Sharing plots and notebooks
Objectives
Know about good practices for notebooks to make them reusable
Have a recipe to share a dynamic and reproducible visualization pipeline
[this lesson is adapted after https://coderefinery.github.io/jupyter/sharing/]
Document dependencies
If you import libraries into your notebook, note down their versions.
In Python, it is customary to do this either in a requirements.txt
file (example):
jupyterlab
altair == 5.5.0
vega_datasets
pandas == 2.2.3
numpy == 2.1.2
… or in an environment.yml
file (example):
name: data-viz
channels:
- conda-forge
dependencies:
- python <= 3.12
- jupyterlab
- altair-all = 5.5.0
- vega_datasets
- pandas = 2.2.3
- numpy = 2.1.2
By the way, this is almost the same environment.yml
file that we used to install the local software
environment in the Software install instructions (the latter did not pin versions).

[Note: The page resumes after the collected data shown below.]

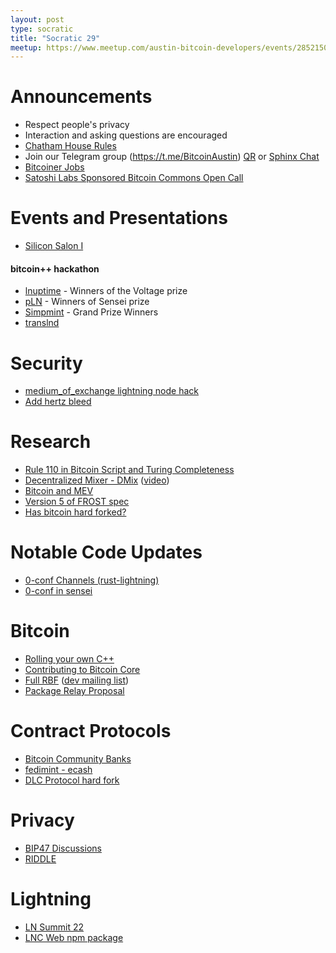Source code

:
 ```yaml
---
layout: post
type: socratic
title: "Socratic 29"
meetup: https://www.meetup.com/austin-bitcoin-developers/events/285215002/
---
```


# Announcements

- Respect people's privacy
- Interaction and asking questions are encouraged
- [Chatham House Rules](https://www.chathamhouse.org/about-us/chatham-house-rule)
- Join our Telegram group (https://t.me/BitcoinAustin) [QR](../assets/imgs/telegram-group.svg) or [Sphinx Chat](https://tribes.sphinx.chat/t/austintexasbitcoiners)
- [Bitcoiner Jobs](https://bitcoinerjobs.co/)
- [Satoshi Labs Sponsored Bitcoin Commons Open Call](https://docs.google.com/forms/d/e/1FAIpQLSfwu1WAxjCwoAqUIpsXTS6XYsT5KsAbn80CsRoSoZF8lDdN6g/viewform)

# Events and Presentations
- [Silicon Salon I](https://www.siliconsalon.info/)
  
#### bitcoin++ hackathon 
- [lnuptime](https://lnuptime.com) - Winners of the Voltage prize
- [pLN](https://github.com/BitcoinDevShop/pln) - Winners of Sensei prize
- [Simpmint](https://github.com/justinmoon/minimint#5) - Grand Prize Winners
- [translnd](https://github.com/benthecarman/translnd)


# Security
- [medium_of_exchange lightning node hack](http://www.mediumofexchange.info/)
- [Add hertz bleed](https://www.hertzbleed.com/)

# Research
- [Rule 110 in Bitcoin Script and Turing Completeness](https://github.com/supertestnet/rule-110-in-bitcoin-script/blob/main/README.md)
- [Decentralized Mixer - DMix](https://github.com/disnocen/dmix2) ([video](https://www.youtube.com/watch?app=desktop&v=Awcf-7G5vn8))
- [Bitcoin and MEV](https://twitter.com/roasbeef/status/1530256839954182144)
- [Version 5 of FROST spec](https://twitter.com/chelseakomlo/status/1531742900299517952)
- [Has bitcoin hard forked?](https://blog.lopp.net/has-bitcoin-ever-hard-forked/)

# Notable Code Updates
- [0-conf Channels (rust-lightning)](https://github.com/lightningdevkit/rust-lightning/pull/1401)
- [0-conf in sensei](https://twitter.com/JohnCantrell97/status/1537302760936378368?s=20&t=xEwBMX1HPFk2NnTeaqwowg)

# Bitcoin
- [Rolling your own C++](https://github.com/bitcoin/bitcoin/pull/22702#issuecomment-1146017151)
- [Contributing to Bitcoin Core](https://unchained.com/blog/contributing-bitcoin-core-patience/)
- [Full RBF](https://github.com/bitcoin/bitcoin/pull/25353)  ([dev mailing list](https://lists.linuxfoundation.org/pipermail/bitcoin-dev/2022-June/020557.html))
- [Package Relay Proposal](https://lists.linuxfoundation.org/pipermail/bitcoin-dev/2022-May/020493.html)

# Contract Protocols
- [Bitcoin Community Banks](https://gist.github.com/ajtowns/dc9a59cf0a200bd1f9e6fb569f76f7a0)
- [fedimint - ecash](https://diyhpl.us/wiki/transcripts/btcpp/2022/fedimint-ecash/)
- [DLC Protocol hard fork](https://github.com/discreetlogcontracts/dlcspecs/pull/163)

# Privacy
- [BIP47 Discussions](https://gist.github.com/RubenSomsen/21c477c90c942acf45f8e8f5c1ad4fae)
- [RIDDLE](https://gist.github.com/AdamISZ/51349418be08be22aa2b4b469e3be92f)

# Lightning 
- [LN Summit 22](https://lists.linuxfoundation.org/pipermail/lightning-dev/2022-June/003600.html)
- [LNC Web npm package](https://github.com/lightninglabs/lnc-web)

Place either requirements.txt
or environment.yml
in the same folder as the notebook(s).
This is not only useful for people who will try to rerun this in future, it is also understood by some tools (e.g. Binder) which we will see later.
Different ways to share a Vega-Altair plot
Save it in SVG format (vector graphics, “maximum resolution”)
Save it in PNG format (raster graphics)
Share it as notebook (more about it below)
Save it a web page with
chart.save("chart.html")
and share the HTML fileYou can also get a shareable URL to a chart (example)
With sensitive data, you need to be careful with sharing (see next section)
Vega-Altair and notebooks containing sensitive data
If you plot sensitive data in a notebook with Vega-Altair, you need to be careful.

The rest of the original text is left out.